The Department of Health (DH) is today (October 19) investigating a case of aconitum alkaloid poisoning upon notification from the Hospital Authority (HA) related to the consumption of Chinese medicines.
The male patient aged 67 developed symptoms and signs compatible with aconitum alkaloid poisoning, including perioral and limbs numbness, after consuming a mixture of Chinese herbal powder and some black herbal pills (with Chinese name only).
The above Chinese medicines were prescribed and dispensed by a registered Chinese medicine practitioner (CMP), Yuen Oi-lin (Registration number: 004311), who practised at B19A2, 1/F, Kwai Chung Plaza, 7-11 Kwai Foo Road, Kwai Chung, New Territories, for the treatment of stroke.
After hospital admission, the HA's laboratory testing results showed the presence of aconitum alkaloids in the patient's urine sample, the Chinese herbal powder and the black herbal pills respectively. The patient subsequently recovered and has been discharged.

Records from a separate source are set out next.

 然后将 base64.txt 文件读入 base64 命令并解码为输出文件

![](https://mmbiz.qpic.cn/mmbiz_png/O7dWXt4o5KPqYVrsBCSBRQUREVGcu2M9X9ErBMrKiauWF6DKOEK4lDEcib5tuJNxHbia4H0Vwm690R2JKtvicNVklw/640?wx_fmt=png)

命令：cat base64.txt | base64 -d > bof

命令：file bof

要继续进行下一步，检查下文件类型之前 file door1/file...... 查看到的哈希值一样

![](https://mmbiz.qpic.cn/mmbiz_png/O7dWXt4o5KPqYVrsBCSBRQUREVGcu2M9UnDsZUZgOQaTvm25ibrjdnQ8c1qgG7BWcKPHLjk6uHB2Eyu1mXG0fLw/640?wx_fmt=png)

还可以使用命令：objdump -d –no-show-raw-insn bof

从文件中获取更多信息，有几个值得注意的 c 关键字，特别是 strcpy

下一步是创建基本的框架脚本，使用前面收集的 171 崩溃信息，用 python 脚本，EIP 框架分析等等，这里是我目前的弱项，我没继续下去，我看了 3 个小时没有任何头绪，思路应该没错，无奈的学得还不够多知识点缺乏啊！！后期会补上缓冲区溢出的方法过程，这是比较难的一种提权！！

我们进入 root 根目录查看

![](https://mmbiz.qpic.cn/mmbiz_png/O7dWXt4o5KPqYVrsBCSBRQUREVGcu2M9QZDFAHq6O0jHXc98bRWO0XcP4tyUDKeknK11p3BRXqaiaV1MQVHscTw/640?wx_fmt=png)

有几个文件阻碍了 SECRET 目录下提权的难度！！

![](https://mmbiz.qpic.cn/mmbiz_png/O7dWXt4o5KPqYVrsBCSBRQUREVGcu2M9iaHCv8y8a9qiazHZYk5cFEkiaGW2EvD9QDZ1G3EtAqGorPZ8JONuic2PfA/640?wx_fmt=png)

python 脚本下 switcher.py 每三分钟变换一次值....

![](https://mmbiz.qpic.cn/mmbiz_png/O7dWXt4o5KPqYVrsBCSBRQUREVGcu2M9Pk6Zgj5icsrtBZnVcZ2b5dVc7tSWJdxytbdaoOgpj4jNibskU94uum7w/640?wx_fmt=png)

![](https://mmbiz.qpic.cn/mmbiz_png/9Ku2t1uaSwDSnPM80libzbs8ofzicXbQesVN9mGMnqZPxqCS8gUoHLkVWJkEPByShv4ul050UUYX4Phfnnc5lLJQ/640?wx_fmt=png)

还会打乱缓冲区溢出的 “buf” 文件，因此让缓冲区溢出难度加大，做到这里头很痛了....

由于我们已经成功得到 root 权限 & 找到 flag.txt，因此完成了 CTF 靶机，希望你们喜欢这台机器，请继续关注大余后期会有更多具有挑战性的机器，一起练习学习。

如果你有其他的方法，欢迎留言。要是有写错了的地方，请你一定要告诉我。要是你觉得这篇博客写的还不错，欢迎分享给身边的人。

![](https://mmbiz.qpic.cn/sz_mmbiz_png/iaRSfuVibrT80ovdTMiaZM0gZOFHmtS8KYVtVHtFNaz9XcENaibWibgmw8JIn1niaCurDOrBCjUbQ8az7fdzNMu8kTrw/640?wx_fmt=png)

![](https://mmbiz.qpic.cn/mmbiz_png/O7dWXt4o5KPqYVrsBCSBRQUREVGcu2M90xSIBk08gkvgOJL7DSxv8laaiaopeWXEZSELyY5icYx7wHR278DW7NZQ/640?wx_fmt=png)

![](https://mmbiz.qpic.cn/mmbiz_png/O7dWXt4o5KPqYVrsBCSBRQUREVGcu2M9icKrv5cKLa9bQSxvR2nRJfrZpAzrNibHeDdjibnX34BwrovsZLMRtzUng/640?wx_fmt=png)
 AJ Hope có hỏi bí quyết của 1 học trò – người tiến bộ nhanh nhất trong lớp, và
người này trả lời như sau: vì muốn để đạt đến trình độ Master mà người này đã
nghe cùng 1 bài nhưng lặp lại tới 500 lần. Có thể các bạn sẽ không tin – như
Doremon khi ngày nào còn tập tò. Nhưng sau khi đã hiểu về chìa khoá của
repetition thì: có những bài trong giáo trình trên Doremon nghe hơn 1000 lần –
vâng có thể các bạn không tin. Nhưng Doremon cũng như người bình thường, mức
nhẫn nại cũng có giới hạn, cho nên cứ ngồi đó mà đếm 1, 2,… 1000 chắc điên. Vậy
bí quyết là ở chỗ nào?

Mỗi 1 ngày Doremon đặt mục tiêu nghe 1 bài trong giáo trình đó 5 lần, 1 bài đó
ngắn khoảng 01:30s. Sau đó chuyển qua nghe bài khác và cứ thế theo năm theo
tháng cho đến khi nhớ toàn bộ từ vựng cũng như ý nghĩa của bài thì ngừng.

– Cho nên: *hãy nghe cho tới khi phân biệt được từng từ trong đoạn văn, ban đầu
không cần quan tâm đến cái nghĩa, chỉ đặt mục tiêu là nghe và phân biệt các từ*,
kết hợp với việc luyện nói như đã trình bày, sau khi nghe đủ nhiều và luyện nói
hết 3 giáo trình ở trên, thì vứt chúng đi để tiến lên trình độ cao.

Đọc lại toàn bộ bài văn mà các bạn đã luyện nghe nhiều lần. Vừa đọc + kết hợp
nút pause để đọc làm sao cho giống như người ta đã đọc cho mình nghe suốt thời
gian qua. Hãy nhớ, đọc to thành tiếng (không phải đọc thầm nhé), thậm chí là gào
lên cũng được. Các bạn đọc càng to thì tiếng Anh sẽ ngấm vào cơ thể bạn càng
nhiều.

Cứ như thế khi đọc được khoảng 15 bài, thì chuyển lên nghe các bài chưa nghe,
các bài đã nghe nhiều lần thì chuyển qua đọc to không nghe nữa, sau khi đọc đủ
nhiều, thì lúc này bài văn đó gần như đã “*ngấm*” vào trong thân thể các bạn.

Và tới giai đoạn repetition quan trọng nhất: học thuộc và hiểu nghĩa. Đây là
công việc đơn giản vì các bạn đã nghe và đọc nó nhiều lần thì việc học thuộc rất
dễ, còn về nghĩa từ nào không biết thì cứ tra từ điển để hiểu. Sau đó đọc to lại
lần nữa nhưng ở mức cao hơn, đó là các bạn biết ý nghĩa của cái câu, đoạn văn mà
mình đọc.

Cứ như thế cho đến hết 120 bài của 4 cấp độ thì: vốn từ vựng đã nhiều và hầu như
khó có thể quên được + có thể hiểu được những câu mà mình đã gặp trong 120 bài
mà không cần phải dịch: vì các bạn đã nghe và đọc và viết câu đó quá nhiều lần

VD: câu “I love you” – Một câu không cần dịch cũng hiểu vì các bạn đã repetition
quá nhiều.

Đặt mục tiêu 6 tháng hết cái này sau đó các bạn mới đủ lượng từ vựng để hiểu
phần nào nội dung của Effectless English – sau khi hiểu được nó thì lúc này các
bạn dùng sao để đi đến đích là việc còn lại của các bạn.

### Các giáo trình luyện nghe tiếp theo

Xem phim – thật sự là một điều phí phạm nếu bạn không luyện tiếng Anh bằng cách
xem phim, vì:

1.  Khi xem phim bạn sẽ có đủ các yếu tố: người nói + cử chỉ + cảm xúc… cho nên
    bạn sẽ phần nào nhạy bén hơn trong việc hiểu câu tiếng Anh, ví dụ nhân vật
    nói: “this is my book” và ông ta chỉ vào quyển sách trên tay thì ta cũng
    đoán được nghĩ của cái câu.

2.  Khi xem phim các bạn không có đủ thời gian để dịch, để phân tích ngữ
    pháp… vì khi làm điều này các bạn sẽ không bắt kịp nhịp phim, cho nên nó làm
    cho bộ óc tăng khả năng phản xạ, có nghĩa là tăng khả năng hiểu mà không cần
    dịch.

Preliminary investigation by the DH revealed that the above CMP has prescribed processed Radix Aconiti to the patient in the form of Chinese herbal powder mixed and packed together with the black herbal pills, which could account for the presence of aconitum alkaloids. The suspected contributing factor of this poisoning case is overdose of processed Radix Aconiti.
Meanwhile, follow-up investigation revealed that a licensed manufacturer of proprietary Chinese medicines (pCms), Kowloon Kin Lam Medicine Limited (Kowloon Kin Lam), at Flat/Room D, 9/F, Block A, Tung Chun Industrial Building, 9-11 Cheung Wing Road, Kwai Chung, New Territories, was commissioned by the above CMP to manufacture the black herbal pills for her patients. However, Kowloon Kin Lam failed to provide a written notification to the Chinese Medicines Board of the Chinese Medicine Council of Hong Kong (CMCHK) about such commission as required under the Chinese Medicines Regulation (Cap 549F). The DH's investigation is continuing.
"Improper prescription or use of Chinese herbal medicines containing aconitum alkaloids can cause discomfort like numbness of the mouth and limbs, nausea and vomiting, and can even lead to life-threatening conditions like breathing difficulties and cardiac arrhythmia," a spokesman for the DH explained.
"No further adverse reports have been received so far. The DH shall continue to closely monitor the situation," the spokesman remarked.
CMPs are advised to draw reference to relevant herbal standards in their prescription. Particular care should be taken when CMPs prescribe toxic Chinese herbs. Their doses, combination and decoction should be tailored to patients' clinical conditions and based on relevant literature.
Members of the public are also advised to follow CMP's instructions in the preparation and consumption of Chinese herbs. They should seek medical advice as soon as possible if discomfort develops after taking Chinese herbal medicines.
"The DH will refer this case to the CMCHK to follow-up whether there is inappropriate practice of the CMP," the spokesman added.